*** Block opens ***

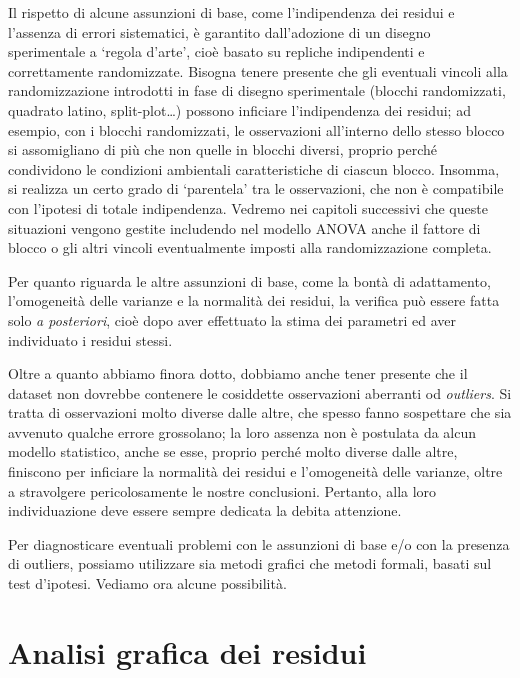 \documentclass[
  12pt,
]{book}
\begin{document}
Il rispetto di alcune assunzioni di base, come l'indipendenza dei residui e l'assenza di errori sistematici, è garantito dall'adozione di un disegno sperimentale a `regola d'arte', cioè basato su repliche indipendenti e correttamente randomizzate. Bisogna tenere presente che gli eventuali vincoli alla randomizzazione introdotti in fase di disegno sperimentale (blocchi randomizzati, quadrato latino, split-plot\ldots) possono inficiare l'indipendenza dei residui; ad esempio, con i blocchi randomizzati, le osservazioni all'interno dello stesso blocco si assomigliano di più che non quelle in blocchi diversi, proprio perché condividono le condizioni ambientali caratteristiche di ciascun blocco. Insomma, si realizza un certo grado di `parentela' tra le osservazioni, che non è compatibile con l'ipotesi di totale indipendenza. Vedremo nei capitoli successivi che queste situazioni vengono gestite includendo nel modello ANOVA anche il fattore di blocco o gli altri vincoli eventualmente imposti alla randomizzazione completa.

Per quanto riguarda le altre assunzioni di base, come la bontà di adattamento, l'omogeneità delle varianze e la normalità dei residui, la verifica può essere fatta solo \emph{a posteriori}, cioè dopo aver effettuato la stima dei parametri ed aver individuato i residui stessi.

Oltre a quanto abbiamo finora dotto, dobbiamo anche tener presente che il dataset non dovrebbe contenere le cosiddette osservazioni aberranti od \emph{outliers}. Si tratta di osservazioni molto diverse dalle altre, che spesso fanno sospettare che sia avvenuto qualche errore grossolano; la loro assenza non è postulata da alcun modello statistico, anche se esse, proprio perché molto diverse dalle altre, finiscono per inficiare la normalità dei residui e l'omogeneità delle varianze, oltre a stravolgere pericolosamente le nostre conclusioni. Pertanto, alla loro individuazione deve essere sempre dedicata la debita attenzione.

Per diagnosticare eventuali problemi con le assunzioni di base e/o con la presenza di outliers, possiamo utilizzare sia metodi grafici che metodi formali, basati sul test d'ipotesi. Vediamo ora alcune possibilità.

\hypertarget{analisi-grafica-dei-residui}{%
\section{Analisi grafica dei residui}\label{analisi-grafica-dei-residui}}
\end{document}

*** Block closes ***

• **Work required**:
Give every record again without changing a word. Exclude the pictures.

• **Exercise answer**:
 \documentclass[
  12pt,
]{book}
\begin{document}
Il rispetto di alcune assunzioni di base, come l'indipendenza dei residui e l'assenza di errori sistematici, è garantito dall'adozione di un disegno sperimentale a `regola d'arte', cioè basato su repliche indipendenti e correttamente randomizzate. Bisogna tenere presente che gli eventuali vincoli alla randomizzazione introdotti in fase di disegno sperimentale (blocchi randomizzati, quadrato latino, split-plot\ldots) possono inficiare l'indipendenza dei residui; ad esempio, con i blocchi randomizzati, le osservazioni all'interno dello stesso blocco si assomigliano di più che non quelle in blocchi diversi, proprio perché condividono le condizioni ambientali caratteristiche di ciascun blocco. Insomma, si realizza un certo grado di `parentela' tra le osservazioni, che non è compatibile con l'ipotesi di totale indipendenza. Vedremo nei capitoli successivi che queste situazioni vengono gestite includendo nel modello ANOVA anche il fattore di blocco o gli altri vincoli eventualmente imposti alla randomizzazione completa.

Per quanto riguarda le altre assunzioni di base, come la bontà di adattamento, l'omogeneità delle varianze e la normalità dei residui, la verifica può essere fatta solo \emph{a posteriori}, cioè dopo aver effettuato la stima dei parametri ed aver individuato i residui stessi.

Oltre a quanto abbiamo finora dotto, dobbiamo anche tener presente che il dataset non dovrebbe contenere le cosiddette osservazioni aberranti od \emph{outliers}. Si tratta di osservazioni molto diverse dalle altre, che spesso fanno sospettare che sia avvenuto qualche errore grossolano; la loro assenza non è postulata da alcun modello statistico, anche se esse, proprio perché molto diverse dalle altre, finiscono per inficiare la normalità dei residui e l'omogeneità delle varianze, oltre a stravolgere pericolosamente le nostre conclusioni. Pertanto, alla loro individuazione deve essere sempre dedicata la debita attenzione.

Per diagnosticare eventuali problemi con le assunzioni di base e/o con la presenza di outliers, possiamo utilizzare sia metodi grafici che metodi formali, basati sul test d'ipotesi. Vediamo ora alcune possibilità.

\hypertarget{analisi-grafica-dei-residui}{%
\section{Analisi grafica dei residui}\label{analisi-grafica-dei-residui}}
\end{document}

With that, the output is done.